Which lines below mention "errors"? Pick each one out.

[Dataset records]
⟨

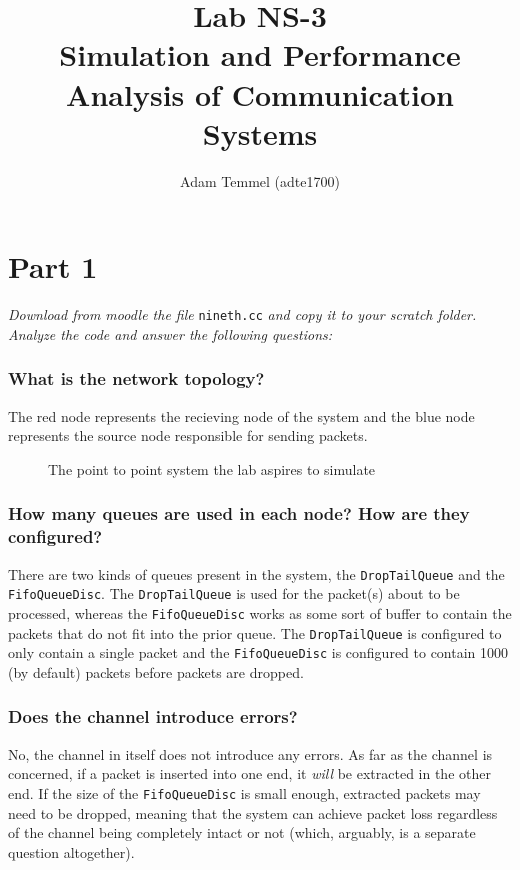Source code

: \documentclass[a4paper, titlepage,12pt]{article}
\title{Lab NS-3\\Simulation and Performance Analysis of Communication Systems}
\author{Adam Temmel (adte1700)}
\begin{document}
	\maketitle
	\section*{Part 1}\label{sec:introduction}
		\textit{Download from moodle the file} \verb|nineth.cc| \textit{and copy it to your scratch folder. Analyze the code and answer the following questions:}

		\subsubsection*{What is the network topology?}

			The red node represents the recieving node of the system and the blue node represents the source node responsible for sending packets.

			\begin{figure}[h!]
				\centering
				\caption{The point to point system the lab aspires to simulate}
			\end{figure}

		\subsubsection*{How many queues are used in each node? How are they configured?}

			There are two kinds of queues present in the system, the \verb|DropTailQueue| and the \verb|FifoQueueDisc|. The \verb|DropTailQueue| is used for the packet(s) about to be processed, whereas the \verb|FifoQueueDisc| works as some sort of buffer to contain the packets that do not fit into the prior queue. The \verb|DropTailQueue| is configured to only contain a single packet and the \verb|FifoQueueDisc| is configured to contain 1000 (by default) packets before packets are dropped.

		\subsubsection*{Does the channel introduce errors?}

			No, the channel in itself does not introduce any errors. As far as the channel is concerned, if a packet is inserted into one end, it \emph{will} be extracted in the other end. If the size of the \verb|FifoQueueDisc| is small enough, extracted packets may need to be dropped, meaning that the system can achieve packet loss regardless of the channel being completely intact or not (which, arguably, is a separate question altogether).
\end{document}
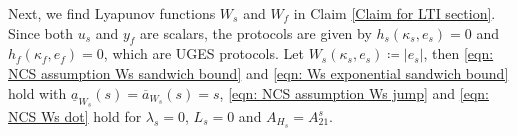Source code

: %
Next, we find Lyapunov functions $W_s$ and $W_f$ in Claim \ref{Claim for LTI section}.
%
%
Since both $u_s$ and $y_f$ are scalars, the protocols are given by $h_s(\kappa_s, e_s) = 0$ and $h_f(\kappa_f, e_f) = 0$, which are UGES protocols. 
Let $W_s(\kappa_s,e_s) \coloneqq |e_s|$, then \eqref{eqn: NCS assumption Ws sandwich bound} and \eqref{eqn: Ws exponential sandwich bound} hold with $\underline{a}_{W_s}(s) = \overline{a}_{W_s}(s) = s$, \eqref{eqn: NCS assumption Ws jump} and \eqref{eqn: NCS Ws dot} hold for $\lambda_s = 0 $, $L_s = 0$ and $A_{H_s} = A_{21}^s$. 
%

⟩

[Answer to the exercise]
		\subsubsection*{Does the channel introduce errors?}
			No, the channel in itself does not introduce any errors. As far as the channel is concerned, if a packet is inserted into one end, it \emph{will} be extracted in the other end. If the size of the \verb|FifoQueueDisc| is small enough, extracted packets may need to be dropped, meaning that the system can achieve packet loss regardless of the channel being completely intact or not (which, arguably, is a separate question altogether).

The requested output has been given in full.